Aunque mis amables lectores no lo crean, yo fui presidente de la República. Me eligieron en una reñida contienda con Santiago Restrepo en la que hubo de todo, hasta compra de votos. Restrepo casi me derrota a punta de regalar chocorramos, patrocinado por nuestro compañero Germán Molano, a la hora del recreo. Debo decir que esa temprana experiencia de simulación política e institucional en la clase de cívica literalmente marcó mi vida.
Mi pasión e interés por los asuntos públicos nacen de haber contado con la fortuna de tener –en la escuela– clases de historia y de cívica desde temprana edad. Además, coincidieron esos años con que en dicho colegio los profesores de esas materias eran de la mayor calidad pedagógica.
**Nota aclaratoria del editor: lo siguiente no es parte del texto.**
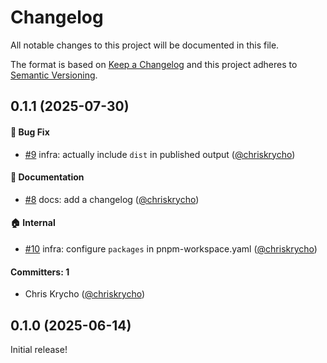 # Changelog

All notable changes to this project will be documented in this file.

The format is based on [Keep a Changelog](http://keepachangelog.com/en/1.0.0/) and this project adheres to [Semantic Versioning](http://semver.org/spec/v2.0.0.html).


## 0.1.1 (2025-07-30)

#### :bug: Bug Fix
* [#9](https://github.com/true-myth/true-myth-zod/pull/9) infra: actually include `dist` in published output ([@chriskrycho](https://github.com/chriskrycho))

#### :memo: Documentation
* [#8](https://github.com/true-myth/true-myth-zod/pull/8) docs: add a changelog ([@chriskrycho](https://github.com/chriskrycho))

#### :house: Internal
* [#10](https://github.com/true-myth/true-myth-zod/pull/10) infra: configure `packages` in pnpm-workspace.yaml ([@chriskrycho](https://github.com/chriskrycho))

#### Committers: 1
- Chris Krycho ([@chriskrycho](https://github.com/chriskrycho))

## 0.1.0 (2025-06-14)

Initial release!
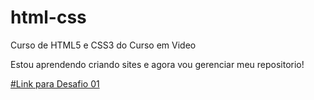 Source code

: # html-css
Curso de HTML5 e CSS3 do Curso em Video

Estou aprendendo criando sites e agora vou gerenciar meu repositorio!

<a href= "https://kauantrda.github.io/html_css/desafio/desafio.html">#Link para Desafio 01 </a> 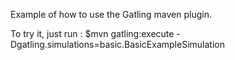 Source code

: Example of how to use the Gatling maven plugin.

To try it, just run : 
$mvn gatling:execute -Dgatling.simulations=basic.BasicExampleSimulation  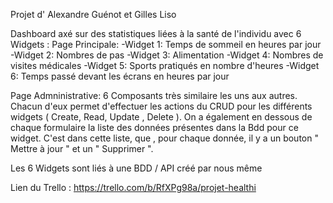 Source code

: Projet d' Alexandre Guénot et Gilles Liso

Dashboard axé sur des statistiques liées à la santé de l'individu avec 6 Widgets : 
Page Principale: 
-Widget 1: Temps de sommeil en heures par jour
-Widget 2: Nombres de pas
-Widget 3: Alimentation
-Widget 4: Nombres de visites médicales
-Widget 5: Sports pratiqués en nombre d'heures
-Widget 6: Temps passé devant les écrans en heures par jour

Page Admninistrative:
6 Composants très similaire les uns aux autres. 
Chacun d'eux permet d'effectuer les actions du CRUD pour les différents widgets ( Create, Read, Update , Delete ). On a également en dessous de chaque formulaire la liste des données présentes dans la Bdd pour ce widget. C'est dans cette liste, que , pour chaque donnée, il y a un bouton " Mettre à jour " et un " Supprimer ". 

Les 6 Widgets sont liés à une BDD / API créé par nous même

Lien du Trello : 
https://trello.com/b/RfXPg98a/projet-healthi
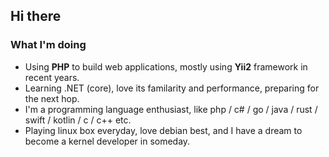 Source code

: ## Hi there

### What I'm doing

- Using **PHP** to build web applications, mostly using **Yii2** framework in recent years.
- Learning .NET (core), love its familarity and performance, preparing for the next hop.
- I'm a programming language enthusiast, like php / c# / go / java / rust / swift / kotlin / c / c++ etc.
- Playing linux box everyday, love debian best, and I have a dream to become a kernel developer in someday.

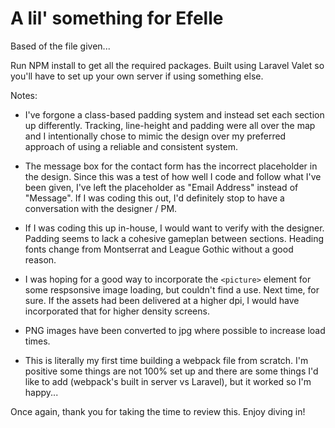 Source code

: # A lil' something for Efelle

Based of the file given...

Run NPM install to get all the required packages. Built using Laravel Valet so you'll have to set up your own server if using something else.

Notes:

- I've forgone a class-based padding system and instead set each section up differently. Tracking, line-height and padding were all over the map and I intentionally chose to mimic the design over my preferred approach of using a reliable and consistent system.

- The message box for the contact form has the incorrect placeholder in the design. Since this was a test of how well I code and follow what I've been given, I've left the placeholder as "Email Address" instead of "Message". If I was coding this out, I'd definitely stop to have a conversation with the designer / PM.

- If I was coding this up in-house, I would want to verify with the designer. Padding seems to lack a cohesive gameplan between sections. Heading fonts change from Montserrat and League Gothic without a good reason. 

- I was hoping for a good way to incorporate the `<picture>` element for some respsonsive image loading, but couldn't find a use. Next time, for sure. If the assets had been delivered at a higher dpi, I would have incorporated that for higher density screens.

- PNG images have been converted to jpg where possible to increase load times.

- This is literally my first time building a webpack file from scratch. I'm positive some things are not 100% set up and there are some things I'd like to add (webpack's built in server vs Laravel), but it worked so I'm happy...

Once again, thank you for taking the time to review this. Enjoy diving in! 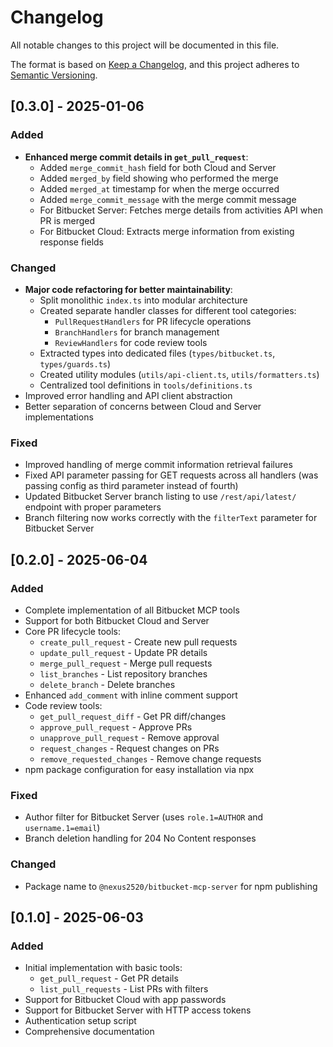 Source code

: # Changelog

All notable changes to this project will be documented in this file.

The format is based on [Keep a Changelog](https://keepachangelog.com/en/1.0.0/),
and this project adheres to [Semantic Versioning](https://semver.org/spec/v2.0.0.html).

## [0.3.0] - 2025-01-06

### Added
- **Enhanced merge commit details in `get_pull_request`**:
  - Added `merge_commit_hash` field for both Cloud and Server
  - Added `merged_by` field showing who performed the merge
  - Added `merged_at` timestamp for when the merge occurred
  - Added `merge_commit_message` with the merge commit message
  - For Bitbucket Server: Fetches merge details from activities API when PR is merged
  - For Bitbucket Cloud: Extracts merge information from existing response fields

### Changed
- **Major code refactoring for better maintainability**:
  - Split monolithic `index.ts` into modular architecture
  - Created separate handler classes for different tool categories:
    - `PullRequestHandlers` for PR lifecycle operations
    - `BranchHandlers` for branch management
    - `ReviewHandlers` for code review tools
  - Extracted types into dedicated files (`types/bitbucket.ts`, `types/guards.ts`)
  - Created utility modules (`utils/api-client.ts`, `utils/formatters.ts`)
  - Centralized tool definitions in `tools/definitions.ts`
- Improved error handling and API client abstraction
- Better separation of concerns between Cloud and Server implementations

### Fixed
- Improved handling of merge commit information retrieval failures
- Fixed API parameter passing for GET requests across all handlers (was passing config as third parameter instead of fourth)
- Updated Bitbucket Server branch listing to use `/rest/api/latest/` endpoint with proper parameters
- Branch filtering now works correctly with the `filterText` parameter for Bitbucket Server

## [0.2.0] - 2025-06-04

### Added
- Complete implementation of all Bitbucket MCP tools
- Support for both Bitbucket Cloud and Server
- Core PR lifecycle tools:
  - `create_pull_request` - Create new pull requests
  - `update_pull_request` - Update PR details
  - `merge_pull_request` - Merge pull requests
  - `list_branches` - List repository branches
  - `delete_branch` - Delete branches
- Enhanced `add_comment` with inline comment support
- Code review tools:
  - `get_pull_request_diff` - Get PR diff/changes
  - `approve_pull_request` - Approve PRs
  - `unapprove_pull_request` - Remove approval
  - `request_changes` - Request changes on PRs
  - `remove_requested_changes` - Remove change requests
- npm package configuration for easy installation via npx

### Fixed
- Author filter for Bitbucket Server (uses `role.1=AUTHOR` and `username.1=email`)
- Branch deletion handling for 204 No Content responses

### Changed
- Package name to `@nexus2520/bitbucket-mcp-server` for npm publishing

## [0.1.0] - 2025-06-03

### Added
- Initial implementation with basic tools:
  - `get_pull_request` - Get PR details
  - `list_pull_requests` - List PRs with filters
- Support for Bitbucket Cloud with app passwords
- Support for Bitbucket Server with HTTP access tokens
- Authentication setup script
- Comprehensive documentation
Desgraciadamente, eso ya no es así. Las evaluaciones existentes sobre la pertinencia, intensidad y calidad académica en los temas de las ciencias sociales son deplorables. Estos estudios –más la evidencia cualitativa– nos llevan a la conclusión de que en los últimos treinta años se ha dado una verdadera decadencia de la educación para la democracia. A eso se le suma la debilidad metodológica y pedagógica que ha caracterizado la enseñanza de la historia de Colombia. Eso le ha hecho mucho daño al país.
Por esas deficiencias en la creación de cultura cívica se ha esfumado el concepto de Estado y democracia de la conciencia de las nuevas generaciones. El cinismo y las actitudes peyorativas sobre lo público, sobre los servidores estatales y sobre las instituciones han colonizado la conciencia colectiva de los jóvenes. Es fácil encontrar quién abogue por darle más horas y recursos a la educación básica en ciencias exactas. Como si el desarrollo dependiera exclusivamente de que nadie se equivoque calculando la tercera derivada o resolviendo una ecuación química. Esa es una actitud equivocada.
Con mucha menor frecuencia, y con menos impacto, estamos los que pataleamos para enfrentar el pobrísimo pénsum, la baja intensidad y la poca calidad en la enseñanza de las ciencias sociales en Colombia. Nuestros jóvenes estudiantes no tienen verdadera noción del recorrido político, histórico e institucional en el que se desenvuelven.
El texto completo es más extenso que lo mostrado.